The effect of the ruling, Justice Stephen G. Breyer wrote for the four dissenters, was to leave 24 counties in the Rio Grande Valley without abortion clinics. “It may,” he added, “substantially reduce access to safe abortions elsewhere in Texas.”
Justice Antonin Scalia, joined by Justices Clarence Thomas and Samuel A. Alito Jr., wrote that the challengers to the law had not met a heavy procedural burden in asking the Supreme Court to alter an appeals court’s provisional decision to let the law go into effect while it considers an appeal.
“Reasonable minds can perhaps disagree about whether the court of appeals should have granted a stay in this case,” Justice Scalia wrote. “But there is no doubt that the applicants have not carried their heavy burden of showing that doing so was a clear violation of accepted legal standards — which do not include a special ‘status quo’ standard for laws affecting abortion.”
Chief Justice John G. Roberts Jr. and Justice Anthony M. Kennedy also presumably voted to reject the application and allow the law to go into effect but did not join Justice Scalia’s opinion.
Abortion rights groups and clinics said the law served no medical purpose and was forcing a third of the state’s 36 abortion clinics to stop performing the procedure, preventing some 20,000 women a year from access to safe abortions.
State officials told the court that the law, which requires that doctors have hospital admitting privileges within 30 miles of where they perform abortions, protects public health by “fostering a woman’s ability to seek consultation and treatment for complications directly from her physician.”
The officials added that the impact of the law was modest, saying that more than 90 percent of women seeking abortions in the state will still live within 100 miles of an abortion clinic.

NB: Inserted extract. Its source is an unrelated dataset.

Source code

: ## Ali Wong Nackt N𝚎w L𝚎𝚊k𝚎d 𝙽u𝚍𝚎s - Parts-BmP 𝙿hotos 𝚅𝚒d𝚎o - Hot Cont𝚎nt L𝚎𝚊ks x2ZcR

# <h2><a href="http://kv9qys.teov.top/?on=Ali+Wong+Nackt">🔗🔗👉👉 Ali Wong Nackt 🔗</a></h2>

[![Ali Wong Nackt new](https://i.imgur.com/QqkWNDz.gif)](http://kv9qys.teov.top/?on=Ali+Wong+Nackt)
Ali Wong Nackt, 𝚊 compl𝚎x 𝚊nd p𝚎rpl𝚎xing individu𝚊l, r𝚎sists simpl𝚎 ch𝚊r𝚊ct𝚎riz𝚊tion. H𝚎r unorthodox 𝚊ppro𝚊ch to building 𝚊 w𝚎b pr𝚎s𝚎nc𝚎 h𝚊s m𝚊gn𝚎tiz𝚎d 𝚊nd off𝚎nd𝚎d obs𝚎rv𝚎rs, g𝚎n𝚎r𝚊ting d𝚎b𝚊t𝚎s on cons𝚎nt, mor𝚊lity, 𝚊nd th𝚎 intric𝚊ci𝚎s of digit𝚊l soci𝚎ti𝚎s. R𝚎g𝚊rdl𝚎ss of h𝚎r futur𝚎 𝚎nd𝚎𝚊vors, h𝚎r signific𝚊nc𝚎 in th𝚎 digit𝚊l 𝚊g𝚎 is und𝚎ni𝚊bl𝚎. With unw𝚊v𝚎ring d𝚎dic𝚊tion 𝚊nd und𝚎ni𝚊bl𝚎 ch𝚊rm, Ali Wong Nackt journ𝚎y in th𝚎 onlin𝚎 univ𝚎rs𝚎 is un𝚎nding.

The law had been temporarily stalled when Wendy Davis, a Democratic state senator, mounted an 11-hour filibuster in the Republican-controlled Legislature. Ms. Davis is now running for governor.
The case may yet reach the justices. The United States Court of Appeals for the Fifth Circuit, in New Orleans, provisionally allowed the law to go into effect last month. The appeals court will hear arguments in the case in January, and either side may appeal its decision to the Supreme Court.
Justice Breyer wrote that the validity of the Texas law “is a difficult question.” He added that he expected the Supreme Court to agree to hear an appeal regardless of how the appeals court rules.
The appeals court’s ruling stayed one from Judge Lee Yeakel, a federal district judge in Austin, who had blocked the law. Judge Yeakel said the law’s “admitting-privileges provision is without a rational basis and places a substantial obstacle in the path of a woman seeking an abortion of a nonviable fetus.”
Justice Breyer, joined by Justices Ruth Bader Ginsburg, Sonia Sotomayor and Elena Kagan, said Judge Yeakel’s ruling should have been allowed to stand while the appeal was considered.
At bottom, the two sides in Tuesday’s ruling differed about what it means to maintain the status quo while a case proceeds through the courts. Justice Scalia said that the status quo is upheld and federalism principles are vindicated when validly enacted state laws are allowed to stand while their constitutionality is definitively resolved.
Justice Breyer focused on the practical consequences for women in Texas seeking abortions.
“I would maintain the status quo” of allowing clinics in Texas to provide abortions, he wrote, “while the lower courts consider this difficult, sensitive and controversial legal matter.”
“The longer a given facility remains closed,” Justice Breyer wrote, “the less likely it is ever to reopen even if the admitting privileges requirement is ultimately held unconstitutional.”